SWAB

Comments on SWAB Reports

General Comments

After almost 30 years into this project, we have a stable routine for collecting and measuring samples for the purpose of finding extremely low contamination levels. At the request of ship operator, scientist, or directly by NSF Ship Facilities Office, we will send a technician to any port in the US to obtain samples. The initiating person will be notified of the SWAB test results, as soon as the samples are returned to our laboratory and counted. In particular, we will notify the initiator immediately by phone if we find a sample at potential health hazard levels. Reports will be circulated to interested parties. These include the NSF Oceanographic Technical Services Program Office and the initiator of the SWAB request.

The Tritium Lab can also advise in planning the renovation and/or building of radioisotope vans with radiation safety in mind. Through our experience with causes of spills and clean up problems encountered, we can make suggestions as to what materials to use when building workbenches and sinks; selecting floor coverings; and addition of general structural changes in the van such as isolation areas for changing shoes and lips on workbenches to retain spills. It is also important that radiation vans never be used for anything other than radiation work. We strongly recommend that radiation vans never be used as shipping and storage containers, especially for sampling gear such as Niskin Bottles, Moc Ness, etc.

During the last several years, there have been 23 cases of 3H and/or 14C contamination. However, of these, only two were actual ship contamination. The remainder occurred in radioisotope vans or in land-based laboratories. These scenarios make an excellent argument in favor of radioisotope work being done exclusively in vans and never allowed in shipboard labs.

Test Results and Subsequent Action

Our recommendation for action is based on the scientific community’s requests. Many PI’s who measure natural abundances of 3H and 14C consider any value above our detection limit of 100 dpm/m2 evidence of contamination and will clean up the area even if the SWAB protocol does not recommend cleaning. The increasing sensitivity and precision of mass spectrometer measurement techniques allow researchers to accurately measure increasingly smaller magnitudes and differences in 3H and 14C. This requires that any possible contamination be kept to a minimum. Also, the bomb-produced signals for 3H and 14C are becoming increasing difficult to measure due to dilution and, in the case of 3H, significant radioactive decay.

Charlene

Comments on SWAB reports

Technical data below applies unless otherwise indicated.

Typical instrument background for tritium and C14: 7 and 15 cpm, respectively.

All data are means of at least three runs and are expressed in dpm/m2 extracted; machine and wash solution blanks have been subtracted.
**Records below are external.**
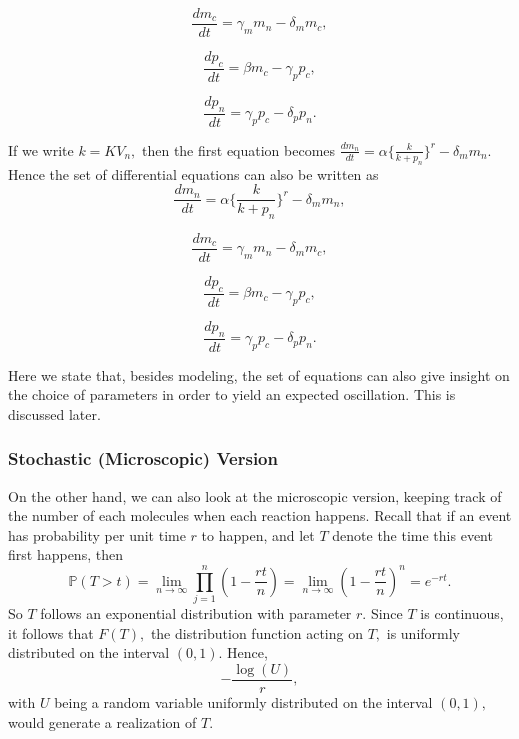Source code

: \documentclass[12pt]{article}
\renewcommand{\(}{\left (}
\renewcommand{\)}{\right )}
\begin{document}
\begin{equation}
	\frac{dm_c}{dt} = \gamma_m m_n - \delta_m m_c,
\end{equation}

\begin{equation}
	\frac{dp_c}{dt} = \beta m_c - \gamma_p p_c,
\end{equation}

\begin{equation}
	\frac{dp_n}{dt} = \gamma_p p_c - \delta_p p_n.
\end{equation}

If we write $k = K V_n,$ then the first equation becomes $\frac{dm_n}{dt} = \alpha \{\frac{k}{k + p_n}\}^r - \delta_m m_n.$ Hence the set of differential equations can also be written as
\begin{equation}
	\frac{dm_n}{dt} = \alpha \{\frac{k}{k + p_n}\}^r - \delta_m m_n,
\end{equation}

\begin{equation}
	\frac{dm_c}{dt} = \gamma_m m_n - \delta_m m_c,
\end{equation}

\begin{equation}
	\frac{dp_c}{dt} = \beta m_c - \gamma_p p_c,
\end{equation}

\begin{equation}
	\frac{dp_n}{dt} = \gamma_p p_c - \delta_p p_n.
\end{equation}

Here we state that, besides modeling, the set of equations can also give insight on the choice of parameters in order to yield an expected oscillation. This is discussed later.


\subsubsection{Stochastic (Microscopic) Version}
\hspace{5mm} On the other hand, we can also look at the microscopic version, keeping track of the number of each molecules when each reaction happens. Recall that if an event has probability per unit time $r$ to happen, and let $T$ denote the time this event first happens, then
\begin{equation}
	\mathbb{P}(T > t) = \lim_{n \to \infty} \prod_{j=1}^{n} (1-\frac{rt}{n}) = \lim_{n \to \infty} (1 - \frac{rt}{n})^n = e^{-rt}.
\end{equation}
So $T$ follows an exponential distribution with parameter $r.$  Since $T$ is continuous, it follows that $F(T),$ the distribution function acting on $T,$ is uniformly distributed on the interval $(0,1).$ Hence, $$-\frac{\log(U)}{r},$$ with $U$ being a random variable uniformly distributed on the interval $(0,1),$ would generate a realization of $T.$
\end{document}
Typical error: ±10% or ±50 dpm/m2, whichever is larger, for both tritium and 14C.

Criteria for SWAB Results

Category Tritium (dpm/m2) C14 (dpm/m2) Recommendations
A < 500 < 50 No action
B* 500 – 10,000 50-10,000 Needs cleaning before natural tracer work. No health hazard. Does not apply to Radiation Vans.
C** 10,000 – 100,000 10,000 – 50,000 Must be cleaned before any use. Includes Radiations Vans.
D*** >100,000 >50,000 May be a health hazard. Notify local Radiation Safety Official.

Note: 14C and 35S have peak energies of 156 and 167 KeV, respectively; thus 35S will be registered as 14C by our counting techniques.

Test Results and Subsequent Action

Our recommendation for action is based on the scientific community's requests. Many PI’s who measure natural abundances of 3H and 14C consider any value above our detection limit of 100 dpm/m2 evidence of contamination and will clean up the area even if the SWAB protocol does not recommend cleaning. The increasing sensitivity and precision of mass spectrometer measurement techniques allow researchers to accurately measure increasingly smaller magnitudes and differences in 3H and 14C. This requires that any possible contamination be kept to a minimum. Also, the bomb-produced signals for 3H and 14C are becoming increasing difficult to measure due to dilution and, in the case of 3H, significant radioactive decay.

<500 dpm/m2 for both 3H and 14C. No action required.
500 to 10,000 dpm/m2 for both 3H and 14C. The area must be cleaned before any natural abundance tracer work is conducted (does not apply to radiation vans).
>10,000 dpm/m2 for both 3H and 14C. The area must be cleaned before any use (applies to radiation vans as well as ships and laboratories).
>100,000 and 50,000 dpm/m2 for 3H and 14C, respectively. Indicates a possible health hazard, and Radiation Safety authorities from requesting institution will be immediately notified.